Same two tokens, two different answers. That disagreement at the multi-byte boundary is exactly the bug the fuzzer is built to surface, and it explains why a streaming server needs more machinery than a single decode call.

Implementing all-at-once detokenization

All-at-once decoding is the simpler path to write, because you never have to deal with half a character:

  1. Take the full list of token IDs.
  2. For each token, look up the raw byte string it maps to and concatenate those bytes (not the decoded text) into one buffer.
  3. Decode the whole buffer to text in a single UTF-8 pass — e.g. byte_buffer.decode("utf-8") in Python.

Because every multi-byte character's bytes are already sitting next to each other before decoding, valid UTF-8 always reassembles correctly.

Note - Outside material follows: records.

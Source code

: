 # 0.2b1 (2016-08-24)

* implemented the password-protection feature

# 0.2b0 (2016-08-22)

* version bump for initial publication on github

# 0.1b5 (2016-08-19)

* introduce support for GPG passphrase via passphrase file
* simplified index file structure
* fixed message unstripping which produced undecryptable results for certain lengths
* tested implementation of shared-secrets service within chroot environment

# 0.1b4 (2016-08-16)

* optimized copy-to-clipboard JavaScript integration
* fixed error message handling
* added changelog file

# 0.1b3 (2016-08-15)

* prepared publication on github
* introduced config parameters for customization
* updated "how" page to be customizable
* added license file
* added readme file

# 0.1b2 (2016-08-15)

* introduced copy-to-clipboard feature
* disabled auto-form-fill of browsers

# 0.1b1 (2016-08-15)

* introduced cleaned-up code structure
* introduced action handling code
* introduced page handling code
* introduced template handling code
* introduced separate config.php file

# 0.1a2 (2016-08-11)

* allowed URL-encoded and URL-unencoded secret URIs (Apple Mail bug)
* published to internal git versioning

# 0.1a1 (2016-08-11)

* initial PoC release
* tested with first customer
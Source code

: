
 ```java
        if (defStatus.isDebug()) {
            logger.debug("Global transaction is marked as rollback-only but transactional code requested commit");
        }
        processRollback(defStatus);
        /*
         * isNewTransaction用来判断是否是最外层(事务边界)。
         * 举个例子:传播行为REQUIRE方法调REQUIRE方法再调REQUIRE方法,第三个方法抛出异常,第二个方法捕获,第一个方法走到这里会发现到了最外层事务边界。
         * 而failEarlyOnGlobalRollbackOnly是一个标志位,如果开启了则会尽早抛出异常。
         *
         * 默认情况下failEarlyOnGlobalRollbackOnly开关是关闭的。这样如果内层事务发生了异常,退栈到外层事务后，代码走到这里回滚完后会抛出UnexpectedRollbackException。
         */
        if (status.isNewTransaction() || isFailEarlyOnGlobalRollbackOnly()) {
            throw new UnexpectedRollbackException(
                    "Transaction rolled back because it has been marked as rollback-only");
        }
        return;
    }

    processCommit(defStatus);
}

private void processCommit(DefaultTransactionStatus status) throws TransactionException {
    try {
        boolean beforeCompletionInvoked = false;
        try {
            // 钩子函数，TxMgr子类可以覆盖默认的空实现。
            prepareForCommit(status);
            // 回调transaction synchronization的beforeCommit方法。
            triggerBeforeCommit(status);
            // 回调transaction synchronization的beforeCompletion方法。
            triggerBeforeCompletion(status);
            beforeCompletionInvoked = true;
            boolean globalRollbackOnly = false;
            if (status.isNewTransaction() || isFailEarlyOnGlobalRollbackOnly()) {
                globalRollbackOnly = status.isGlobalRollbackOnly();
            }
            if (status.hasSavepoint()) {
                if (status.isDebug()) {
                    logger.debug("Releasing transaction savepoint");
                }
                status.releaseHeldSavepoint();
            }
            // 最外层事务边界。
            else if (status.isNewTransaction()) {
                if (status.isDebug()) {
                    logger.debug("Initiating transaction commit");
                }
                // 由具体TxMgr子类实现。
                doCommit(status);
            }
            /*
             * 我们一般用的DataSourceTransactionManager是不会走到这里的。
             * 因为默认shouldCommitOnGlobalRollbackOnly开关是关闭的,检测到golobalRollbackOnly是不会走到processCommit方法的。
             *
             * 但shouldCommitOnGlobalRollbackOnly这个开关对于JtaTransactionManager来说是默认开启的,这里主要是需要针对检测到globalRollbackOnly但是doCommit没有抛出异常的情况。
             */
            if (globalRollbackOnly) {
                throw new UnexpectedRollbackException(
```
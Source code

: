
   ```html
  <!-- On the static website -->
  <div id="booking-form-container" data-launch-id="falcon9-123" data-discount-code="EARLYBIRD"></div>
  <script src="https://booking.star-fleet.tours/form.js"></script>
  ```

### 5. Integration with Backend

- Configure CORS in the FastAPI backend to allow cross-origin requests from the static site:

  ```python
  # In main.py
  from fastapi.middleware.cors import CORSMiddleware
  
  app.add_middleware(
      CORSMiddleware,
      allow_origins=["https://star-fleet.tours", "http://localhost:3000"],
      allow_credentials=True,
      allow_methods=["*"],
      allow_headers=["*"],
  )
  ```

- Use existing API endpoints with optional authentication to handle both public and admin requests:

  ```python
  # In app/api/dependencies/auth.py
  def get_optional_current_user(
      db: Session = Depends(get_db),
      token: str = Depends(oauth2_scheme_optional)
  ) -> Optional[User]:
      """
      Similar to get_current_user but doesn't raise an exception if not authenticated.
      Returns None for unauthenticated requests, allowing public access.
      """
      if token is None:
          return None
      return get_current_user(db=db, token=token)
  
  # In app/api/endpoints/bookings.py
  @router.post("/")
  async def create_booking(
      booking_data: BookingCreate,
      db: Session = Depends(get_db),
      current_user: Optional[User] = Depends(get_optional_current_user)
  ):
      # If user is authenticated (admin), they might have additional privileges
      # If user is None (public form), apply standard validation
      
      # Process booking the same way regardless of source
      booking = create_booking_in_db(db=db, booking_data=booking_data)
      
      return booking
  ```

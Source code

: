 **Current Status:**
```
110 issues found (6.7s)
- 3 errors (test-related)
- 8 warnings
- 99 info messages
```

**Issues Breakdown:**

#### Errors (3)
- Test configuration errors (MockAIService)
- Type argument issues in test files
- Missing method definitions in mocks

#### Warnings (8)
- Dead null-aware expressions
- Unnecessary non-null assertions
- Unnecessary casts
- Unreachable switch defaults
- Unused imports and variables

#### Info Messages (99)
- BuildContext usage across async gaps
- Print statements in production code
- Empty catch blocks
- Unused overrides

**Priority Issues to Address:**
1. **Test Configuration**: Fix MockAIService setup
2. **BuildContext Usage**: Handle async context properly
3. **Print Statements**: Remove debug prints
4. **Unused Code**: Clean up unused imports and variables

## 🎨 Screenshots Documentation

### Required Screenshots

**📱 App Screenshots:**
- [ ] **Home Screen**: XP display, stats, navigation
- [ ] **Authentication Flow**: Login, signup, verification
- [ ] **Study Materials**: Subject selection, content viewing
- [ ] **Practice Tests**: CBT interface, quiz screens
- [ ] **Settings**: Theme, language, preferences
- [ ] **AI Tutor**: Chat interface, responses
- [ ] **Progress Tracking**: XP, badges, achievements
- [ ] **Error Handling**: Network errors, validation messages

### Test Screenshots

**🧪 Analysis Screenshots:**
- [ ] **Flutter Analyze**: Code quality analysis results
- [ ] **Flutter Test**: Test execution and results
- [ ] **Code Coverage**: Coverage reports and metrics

The streaming path is the hard one: it must hold back trailing bytes that might be the start of a multi-byte character and wait for the next token before emitting them — the same rolling-buffer idea the stop-string matcher relies on.

Why This Matters

Users notice when a streamed reply shows a replacement glyph or a half-finished emoji, and the bug only appears on certain prompts. Production tokenizers ship a dedicated incremental decoder that buffers partial bytes until they form valid characters — finding a disagreement by hand is the cleanest way to understand why that extra machinery exists.